In the listing below, count every line that contains "maintained". Give nothing but the number.
== Records shown
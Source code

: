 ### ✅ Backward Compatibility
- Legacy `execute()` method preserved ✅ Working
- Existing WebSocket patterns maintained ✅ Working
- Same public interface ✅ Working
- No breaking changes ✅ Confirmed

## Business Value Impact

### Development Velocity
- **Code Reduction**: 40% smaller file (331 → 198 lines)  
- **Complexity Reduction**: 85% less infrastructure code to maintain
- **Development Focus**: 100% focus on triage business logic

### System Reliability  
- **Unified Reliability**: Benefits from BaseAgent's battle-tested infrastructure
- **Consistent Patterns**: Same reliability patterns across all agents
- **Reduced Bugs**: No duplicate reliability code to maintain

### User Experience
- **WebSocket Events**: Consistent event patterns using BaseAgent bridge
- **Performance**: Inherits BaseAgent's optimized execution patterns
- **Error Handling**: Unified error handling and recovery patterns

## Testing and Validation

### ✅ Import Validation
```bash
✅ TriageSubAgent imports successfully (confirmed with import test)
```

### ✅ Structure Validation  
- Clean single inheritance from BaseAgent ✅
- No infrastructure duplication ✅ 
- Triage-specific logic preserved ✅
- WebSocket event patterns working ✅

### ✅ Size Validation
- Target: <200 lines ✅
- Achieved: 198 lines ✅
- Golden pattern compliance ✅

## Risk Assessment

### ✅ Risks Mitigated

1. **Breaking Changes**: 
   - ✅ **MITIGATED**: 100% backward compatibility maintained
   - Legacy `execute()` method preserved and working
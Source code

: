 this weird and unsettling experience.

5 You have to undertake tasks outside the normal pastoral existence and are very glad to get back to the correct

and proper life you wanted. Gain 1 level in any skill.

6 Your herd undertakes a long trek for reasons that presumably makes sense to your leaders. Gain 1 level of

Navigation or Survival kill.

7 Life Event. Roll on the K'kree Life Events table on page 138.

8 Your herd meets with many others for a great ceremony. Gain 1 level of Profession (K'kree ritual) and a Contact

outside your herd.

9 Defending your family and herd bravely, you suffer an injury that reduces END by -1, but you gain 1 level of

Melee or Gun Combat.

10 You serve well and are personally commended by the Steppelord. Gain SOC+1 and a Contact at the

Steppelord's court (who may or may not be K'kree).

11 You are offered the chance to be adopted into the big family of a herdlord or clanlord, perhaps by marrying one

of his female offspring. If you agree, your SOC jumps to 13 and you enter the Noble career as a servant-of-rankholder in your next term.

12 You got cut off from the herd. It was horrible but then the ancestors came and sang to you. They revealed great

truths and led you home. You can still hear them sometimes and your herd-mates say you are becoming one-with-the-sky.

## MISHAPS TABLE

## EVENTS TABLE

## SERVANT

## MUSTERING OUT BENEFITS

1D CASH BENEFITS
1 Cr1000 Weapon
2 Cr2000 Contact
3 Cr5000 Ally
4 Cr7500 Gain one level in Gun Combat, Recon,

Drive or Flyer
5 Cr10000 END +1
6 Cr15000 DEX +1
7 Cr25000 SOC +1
====
- [Answer below] 2